Parsons leads off with the nut of the matter: the ravages of distance and time on traditional produce and the steps agribusiness has taken to counteract those ravages (transportation, refrigeration, irrigation, the growth of supermarkets, selective breeding). Today's shoppers demand a full, out-of-season produce section in their local grocery, and the sacrifice for this bounty is taste.
Ultimately, writes Parsons, "good cooking starts with good shopping," and that is the purpose of this book: to arm readers with knowledge of how to choose, store, and prepare their produce. He begins with the crops of spring and progresses through the seasons, cataloging some 48 different fruits and vegetables in all.

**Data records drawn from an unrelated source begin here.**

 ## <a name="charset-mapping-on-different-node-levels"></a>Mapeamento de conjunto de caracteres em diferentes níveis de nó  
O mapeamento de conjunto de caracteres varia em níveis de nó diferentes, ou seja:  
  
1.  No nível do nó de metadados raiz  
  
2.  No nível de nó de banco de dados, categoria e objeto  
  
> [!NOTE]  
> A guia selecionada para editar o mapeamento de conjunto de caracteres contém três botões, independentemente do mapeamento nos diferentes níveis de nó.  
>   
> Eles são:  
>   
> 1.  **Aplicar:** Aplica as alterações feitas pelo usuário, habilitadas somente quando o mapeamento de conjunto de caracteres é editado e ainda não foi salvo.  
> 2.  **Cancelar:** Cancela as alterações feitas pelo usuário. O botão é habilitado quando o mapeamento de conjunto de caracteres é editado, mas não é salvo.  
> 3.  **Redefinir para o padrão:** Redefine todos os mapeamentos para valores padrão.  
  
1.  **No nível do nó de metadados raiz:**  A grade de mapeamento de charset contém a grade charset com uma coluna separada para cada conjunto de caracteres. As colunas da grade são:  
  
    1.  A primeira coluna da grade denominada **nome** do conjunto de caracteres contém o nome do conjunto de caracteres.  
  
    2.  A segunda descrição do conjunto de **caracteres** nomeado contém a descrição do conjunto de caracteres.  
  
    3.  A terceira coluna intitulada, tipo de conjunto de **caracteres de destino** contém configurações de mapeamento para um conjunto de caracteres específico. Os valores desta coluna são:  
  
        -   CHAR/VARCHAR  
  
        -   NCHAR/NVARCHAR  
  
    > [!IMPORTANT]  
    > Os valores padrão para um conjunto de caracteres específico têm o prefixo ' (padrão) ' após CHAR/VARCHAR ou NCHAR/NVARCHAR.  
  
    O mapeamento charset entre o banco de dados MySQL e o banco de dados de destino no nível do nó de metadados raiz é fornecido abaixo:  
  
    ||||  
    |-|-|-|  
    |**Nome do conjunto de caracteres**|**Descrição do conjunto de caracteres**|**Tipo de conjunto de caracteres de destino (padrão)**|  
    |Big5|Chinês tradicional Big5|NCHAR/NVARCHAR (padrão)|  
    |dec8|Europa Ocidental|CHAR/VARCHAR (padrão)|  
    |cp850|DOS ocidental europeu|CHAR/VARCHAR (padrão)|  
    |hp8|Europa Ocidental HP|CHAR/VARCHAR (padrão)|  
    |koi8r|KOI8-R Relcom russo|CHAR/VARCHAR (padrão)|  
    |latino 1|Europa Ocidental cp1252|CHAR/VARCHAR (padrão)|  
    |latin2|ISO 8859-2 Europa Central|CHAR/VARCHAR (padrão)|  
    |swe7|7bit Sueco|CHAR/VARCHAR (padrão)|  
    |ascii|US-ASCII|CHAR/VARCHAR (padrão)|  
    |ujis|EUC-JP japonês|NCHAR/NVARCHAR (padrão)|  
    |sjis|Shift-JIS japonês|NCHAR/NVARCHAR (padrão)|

With each we get the history of the crop, where and how it's grown and harvested, how it's marketed and how to select the best, how to store it for a short length of time, how to prep and cook the item (with many odd little tidbits of information included, like why cucumbers make you burp). Valuable tables are integrated: fruits that continue to ripen after picking and the science involved in that process, another on which items to refrigerate and which to leave at room temperature.
Parsons includes some 100 concise, simple, and very tempting recipes for the crops involved, so even after you know how to choose the best, you have recipes that put that superior product into delicious focus. Parsons' How to Pick a Peach should be in every kitchen, centered squarely between the stove and the refrigerator shopping list.